• _Document images with source code_:
-- Opening Marker --

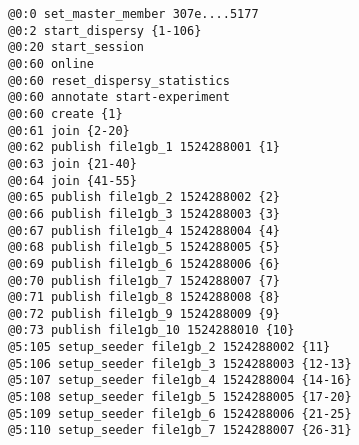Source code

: \begin{appendices}
%

\begin{lstlisting}[caption={Scenario 1.}]
@0:0 set_master_member 307e....5177
@0:2 start_dispersy {1-106}
@0:20 start_session
@0:60 online
@0:60 reset_dispersy_statistics
@0:60 annotate start-experiment
@0:60 create {1}
@0:61 join {2-20}
@0:62 publish file1gb_1 1524288001 {1}
@0:63 join {21-40}
@0:64 join {41-55}
@0:65 publish file1gb_2 1524288002 {2}
@0:66 publish file1gb_3 1524288003 {3}
@0:67 publish file1gb_4 1524288004 {4}
@0:68 publish file1gb_5 1524288005 {5}
@0:69 publish file1gb_6 1524288006 {6}
@0:70 publish file1gb_7 1524288007 {7}
@0:71 publish file1gb_8 1524288008 {8}
@0:72 publish file1gb_9 1524288009 {9}
@0:73 publish file1gb_10 1524288010 {10}
@5:105 setup_seeder file1gb_2 1524288002 {11}
@5:106 setup_seeder file1gb_3 1524288003 {12-13}
@5:107 setup_seeder file1gb_4 1524288004 {14-16}
@5:108 setup_seeder file1gb_5 1524288005 {17-20}
@5:109 setup_seeder file1gb_6 1524288006 {21-25}
@5:110 setup_seeder file1gb_7 1524288007 {26-31}

\end{lstlisting}
\end{appendices}
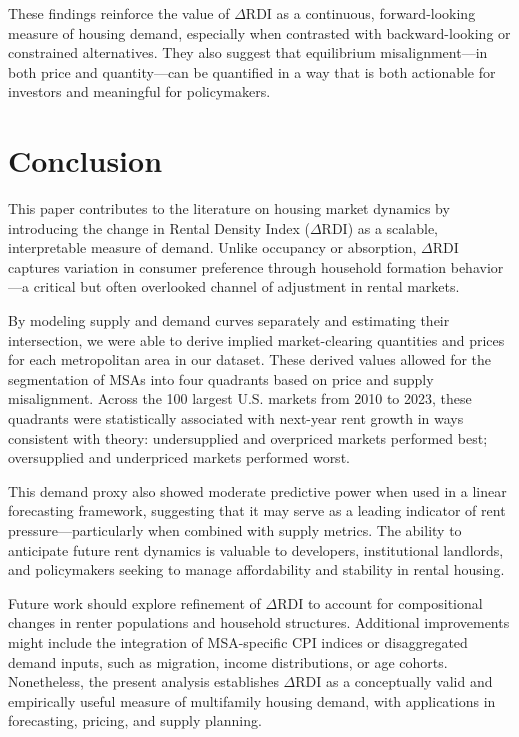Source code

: \documentclass[sn-mathphys-num]{sn-jnl}%
\theoremstyle{thmstyleone}%
\theoremstyle{thmstyletwo}%
\theoremstyle{thmstylethree}%
\begin{document}
These findings reinforce the value of \(\Delta\text{RDI}\) as a continuous, forward-looking measure of housing demand, especially when contrasted with backward-looking or constrained alternatives. They also suggest that equilibrium misalignment---in both price and quantity---can be quantified in a way that is both actionable for investors and meaningful for policymakers.

\section{Conclusion}

This paper contributes to the literature on housing market dynamics by introducing the change in Rental Density Index (\(\Delta\text{RDI}\)) as a scalable, interpretable measure of demand. Unlike occupancy or absorption, \(\Delta\text{RDI}\) captures variation in consumer preference through household formation behavior---a critical but often overlooked channel of adjustment in rental markets.

By modeling supply and demand curves separately and estimating their intersection, we were able to derive implied market-clearing quantities and prices for each metropolitan area in our dataset. These derived values allowed for the segmentation of MSAs into four quadrants based on price and supply misalignment. Across the 100 largest U.S. markets from 2010 to 2023, these quadrants were statistically associated with next-year rent growth in ways consistent with theory: undersupplied and overpriced markets performed best; oversupplied and underpriced markets performed worst.

This demand proxy also showed moderate predictive power when used in a linear forecasting framework, suggesting that it may serve as a leading indicator of rent pressure---particularly when combined with supply metrics. The ability to anticipate future rent dynamics is valuable to developers, institutional landlords, and policymakers seeking to manage affordability and stability in rental housing.

Future work should explore refinement of \(\Delta\text{RDI}\) to account for compositional changes in renter populations and household structures. Additional improvements might include the integration of MSA-specific CPI indices or disaggregated demand inputs, such as migration, income distributions, or age cohorts. Nonetheless, the present analysis establishes \(\Delta\text{RDI}\) as a conceptually valid and empirically useful measure of multifamily housing demand, with applications in forecasting, pricing, and supply planning.
\end{document}

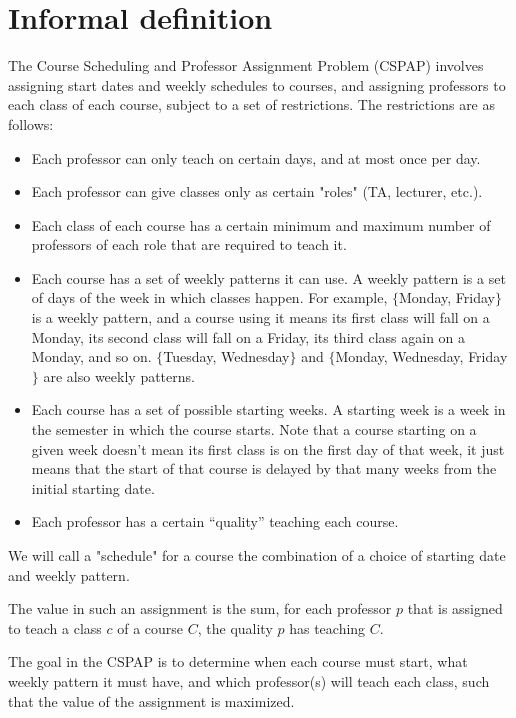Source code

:\section{Informal definition}

The Course Scheduling and Professor Assignment Problem (CSPAP) involves assigning start dates and weekly schedules to courses, and assigning professors to each class of each course, subject to a set of restrictions. The restrictions are as follows:

\begin{itemize}
\item Each professor can only teach on certain days, and at most once per day.
\item Each professor can give classes only as certain "roles" (TA, lecturer, etc.).
\item Each class of each course has a certain minimum and maximum number of professors of each role that are required to teach it.
\item Each course has a set of weekly patterns it can use. A weekly pattern is a set of days of the week in which classes happen. For example, $\{$Monday, Friday$\}$ is a weekly pattern, and a course using it means its first class will fall on a Monday, its second class will fall on a Friday, its third class again on a Monday, and so on. $\{$Tuesday, Wednesday$\}$ and $\{$Monday, Wednesday, Friday$\}$ are also weekly patterns.
\item Each course has a set of possible starting weeks. A starting week is a week in the semester in which the course starts. Note that a course starting on a given week doesn't mean its first class is on the first day of that week, it just means that the start of that course is delayed by that many weeks from the initial starting date.
\item Each professor has a certain ``quality'' teaching each course.
\end{itemize}

We will call a "schedule" for a course the combination of a choice of starting date and weekly pattern.

The value in such an assignment is the sum, for each professor $p$ that is assigned to teach a class $c$ of a course $C$, the quality $p$ has teaching $C$.

The goal in the CSPAP is to determine when each course must start, what weekly pattern it must have, and which professor(s) will teach each class, such that the value of the assignment is maximized.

-- Closing Marker --

Repeat the data word for word; drop the pictures.

• _Reply_:
Source code

: \begin{appendices}
%

\begin{lstlisting}[caption={Scenario 1.}]
@0:0 set_master_member 307e....5177
@0:2 start_dispersy {1-106}
@0:20 start_session
@0:60 online
@0:60 reset_dispersy_statistics
@0:60 annotate start-experiment
@0:60 create {1}
@0:61 join {2-20}
@0:62 publish file1gb_1 1524288001 {1}
@0:63 join {21-40}
@0:64 join {41-55}
@0:65 publish file1gb_2 1524288002 {2}
@0:66 publish file1gb_3 1524288003 {3}
@0:67 publish file1gb_4 1524288004 {4}
@0:68 publish file1gb_5 1524288005 {5}
@0:69 publish file1gb_6 1524288006 {6}
@0:70 publish file1gb_7 1524288007 {7}
@0:71 publish file1gb_8 1524288008 {8}
@0:72 publish file1gb_9 1524288009 {9}
@0:73 publish file1gb_10 1524288010 {10}
@5:105 setup_seeder file1gb_2 1524288002 {11}
@5:106 setup_seeder file1gb_3 1524288003 {12-13}
@5:107 setup_seeder file1gb_4 1524288004 {14-16}
@5:108 setup_seeder file1gb_5 1524288005 {17-20}
@5:109 setup_seeder file1gb_6 1524288006 {21-25}
@5:110 setup_seeder file1gb_7 1524288007 {26-31}

\end{lstlisting}
\end{appendices}
Source code

: \documentclass[sn-mathphys-num]{sn-jnl}%
\theoremstyle{thmstyleone}%
\theoremstyle{thmstyletwo}%
\theoremstyle{thmstylethree}%
\begin{document}
These findings reinforce the value of \(\Delta\text{RDI}\) as a continuous, forward-looking measure of housing demand, especially when contrasted with backward-looking or constrained alternatives. They also suggest that equilibrium misalignment---in both price and quantity---can be quantified in a way that is both actionable for investors and meaningful for policymakers.

\section{Conclusion}

This paper contributes to the literature on housing market dynamics by introducing the change in Rental Density Index (\(\Delta\text{RDI}\)) as a scalable, interpretable measure of demand. Unlike occupancy or absorption, \(\Delta\text{RDI}\) captures variation in consumer preference through household formation behavior---a critical but often overlooked channel of adjustment in rental markets.

By modeling supply and demand curves separately and estimating their intersection, we were able to derive implied market-clearing quantities and prices for each metropolitan area in our dataset. These derived values allowed for the segmentation of MSAs into four quadrants based on price and supply misalignment. Across the 100 largest U.S. markets from 2010 to 2023, these quadrants were statistically associated with next-year rent growth in ways consistent with theory: undersupplied and overpriced markets performed best; oversupplied and underpriced markets performed worst.

This demand proxy also showed moderate predictive power when used in a linear forecasting framework, suggesting that it may serve as a leading indicator of rent pressure---particularly when combined with supply metrics. The ability to anticipate future rent dynamics is valuable to developers, institutional landlords, and policymakers seeking to manage affordability and stability in rental housing.

Future work should explore refinement of \(\Delta\text{RDI}\) to account for compositional changes in renter populations and household structures. Additional improvements might include the integration of MSA-specific CPI indices or disaggregated demand inputs, such as migration, income distributions, or age cohorts. Nonetheless, the present analysis establishes \(\Delta\text{RDI}\) as a conceptually valid and empirically useful measure of multifamily housing demand, with applications in forecasting, pricing, and supply planning.
\end{document}

Source code

:\section{Informal definition}

The Course Scheduling and Professor Assignment Problem (CSPAP) involves assigning start dates and weekly schedules to courses, and assigning professors to each class of each course, subject to a set of restrictions. The restrictions are as follows:

\begin{itemize}
\item Each professor can only teach on certain days, and at most once per day.
\item Each professor can give classes only as certain "roles" (TA, lecturer, etc.).
\item Each class of each course has a certain minimum and maximum number of professors of each role that are required to teach it.
\item Each course has a set of weekly patterns it can use. A weekly pattern is a set of days of the week in which classes happen. For example, $\{$Monday, Friday$\}$ is a weekly pattern, and a course using it means its first class will fall on a Monday, its second class will fall on a Friday, its third class again on a Monday, and so on. $\{$Tuesday, Wednesday$\}$ and $\{$Monday, Wednesday, Friday$\}$ are also weekly patterns.
\item Each course has a set of possible starting weeks. A starting week is a week in the semester in which the course starts. Note that a course starting on a given week doesn't mean its first class is on the first day of that week, it just means that the start of that course is delayed by that many weeks from the initial starting date.
\item Each professor has a certain ``quality'' teaching each course.
\end{itemize}

We will call a "schedule" for a course the combination of a choice of starting date and weekly pattern.

The value in such an assignment is the sum, for each professor $p$ that is assigned to teach a class $c$ of a course $C$, the quality $p$ has teaching $C$.

The goal in the CSPAP is to determine when each course must start, what weekly pattern it must have, and which professor(s) will teach each class, such that the value of the assignment is maximized.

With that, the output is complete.